Hadirnya internet membuat semua perusahaan harus beradaptasi dengan perkembangan teknologi yang sedang terjadi.
Kita tidak bisa mengisolasi diri dari kemajuan teknologi dan inovasi. Pilihannya hanya dua, yaitu mengubah cara dalam menjalankan bisnis atau tidak mau beradaptasi sehingga mengalami kerugian. Ada yang bilang, “ Go online or Good Bye”.
Jangan heran apabila di masa sekarang banyak perusahaan yang perlahan-lahan mengubah sistem bisnisnya menjadi online.
Pada tahun 1970an saat era pabrik es batu sedang dalam era keemasannya, banyak sekali perusahaan-perusahaan es batu bermunculan. Ketika Innovasi lemari es ditemukan, bisnis pabrik es batu pun terganggu. Lambat laun perusahaan es batu bertumbangan karena di disruptive oleh perusahaan lemari es yang memudahkan konsumen membuat es batu sekaligus mendinginkan dan mengawetkan makanan.
“Kami tidak melakukan kesalahan apapun, tiba-tiba kami punah” kata CEO Nokia.
Saat Era ke-emasaan Nokia tiba-tiba di disruptive oleh Innovasi Blackberry. Nokia pun tumbang. Tak lama setelah itu, Blackberry juga tumbang dikalahkan oleh Android yang sekarang masih memimpin pasar posel pintar. Dan benar saja Nokia tidak mengalami kesalahan apapun, hanya saja brand mereka terdisruptive oleh brand yang telah berinovasi, sedangkan Nokia hanya bertahan pada zona nyamannya tidak melakukan Disruption untuk melawan Innovasi perusahaan pesaingnya.

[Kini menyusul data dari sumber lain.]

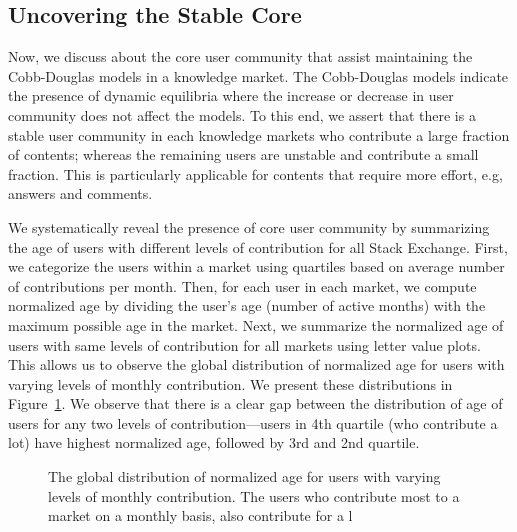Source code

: \subsection{Uncovering the Stable Core} 
Now, we discuss about the core user community that assist maintaining the Cobb-Douglas models in a knowledge market. The Cobb-Douglas models indicate the presence of dynamic equilibria where the increase or decrease in user community does not affect the models. To this end, we assert that there is a stable user community in each knowledge markets who contribute a large fraction of contents; whereas the remaining users are unstable and contribute a small fraction. This is particularly applicable for contents that require more effort, e.g, answers and comments. 

We systematically reveal the presence of core user community by summarizing the age of users with different levels of contribution for all Stack Exchange. First, we categorize the users within a market using quartiles based on average number of contributions per month. Then, for each user in each market, we compute normalized age by dividing the user's age (number of active months) with the maximum possible age in the market. Next, we summarize the normalized age of users with same levels of contribution for all markets using letter value plots. This allows us to observe the global distribution of normalized age for users with varying levels of monthly contribution. We present these distributions in Figure~\ref{fig:age_vs_contribution}. We observe that there is a clear gap between the distribution of age of users for any two levels of contribution---users in 4th quartile (who contribute a lot) have highest normalized age, followed by 3rd and 2nd quartile. 

\begin{figure}[hbt]
\centering
\caption{The global distribution of normalized age for users with varying levels of monthly contribution. The users who contribute most to a market on a monthly basis, also contribute for a l}
\label{fig:age_vs_contribution}
\end{figure}


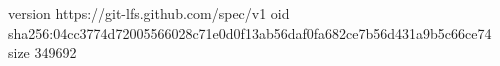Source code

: version https://git-lfs.github.com/spec/v1
oid sha256:04cc3774d72005566028c71e0d0f13ab56daf0fa682ce7b56d431a9b5c66ce74
size 349692
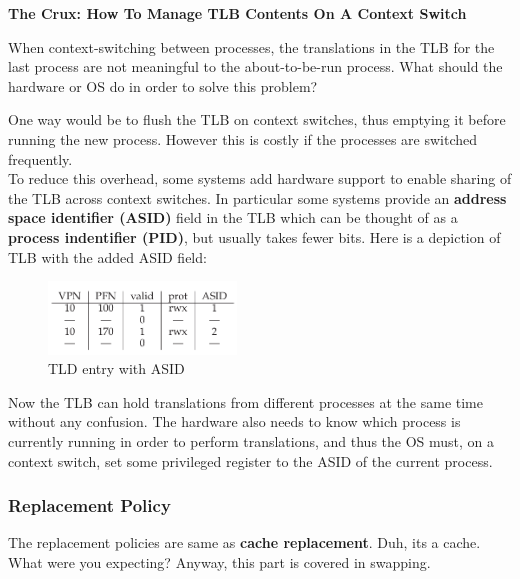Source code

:\begin{tcolorbox}
    \begin{center}
        \textbf{The Crux: How To Manage TLB Contents On A Context Switch}
    \end{center}

    When context-switching between processes, the translations in the TLB
    for the last process are not meaningful to the about-to-be-run process.
    What should the hardware or OS do in order to solve this problem?
\end{tcolorbox}

One way would be to flush the TLB on context switches, thus emptying it before
running the new process. However this is costly if the processes are switched
frequently.\\

To reduce this overhead, some systems add hardware support to enable sharing of
the TLB across context switches. In particular some systems provide an
\textbf{address space identifier (ASID)} field in the TLB which can be thought
of as a \textbf{process indentifier (PID)}, but usually takes fewer bits. Here
is a depiction of TLB with the added ASID field:

\begin{figure}[h!]
    \begin{center}
        \includegraphics[width=5cm]{img/ASID.png}
        \caption{TLD entry with ASID}
    \end{center}
\end{figure}

Now the TLB can hold translations from different processes at the same time
without any confusion. The hardware also needs to know which process is
currently running in order to perform translations, and thus the OS must, on 
a context switch, set some privileged register to the ASID of the current
process.

\subsubsection{Replacement Policy}

The replacement policies are same as \textbf{cache replacement}. Duh, its a
cache. What were you expecting? Anyway, this part is covered in swapping.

Sedan Biru yang sebelumnya menguasai pangsa pasar transportasi yang kerap kita tau bernama Blubird, telah didisruptive oleh Si Hijau yaitu Go-Jek bahkan nyaris tanpa warna khas (Go-Car).
Ketika dulu jika kita hendak mencari barang belanjaan kita harus ke pasar tradisonal, sekarang kita hanya menggunakan jari saja kita bisa pilih barang yang kita ingin kan sesuai harga yang kita inginkan. Dan pasar-pasarpun mulai terganggu dan bertumbangan.
HAL PENTING DALAM DISRUPSI
Rhenald Kasali dalam kompas.com mengungkapkan bahwa terdapat 5 (lima) hal penting dalam disrupsi yaitu:
- Disrupsi berakibat terhadap penghematan banyak biaya melalui proses bisnis yang menjadi lebih simpel.
- Disrupsi membuat kualitas apapun yang dihasilkannya lebih baik ketimbang yang sebelumnya. Kalau lebih buruk, jelas itu bukan disrupsi. Lagipula siapa yang mau memakai produk/jasa yang kualitasnya lebih buruk?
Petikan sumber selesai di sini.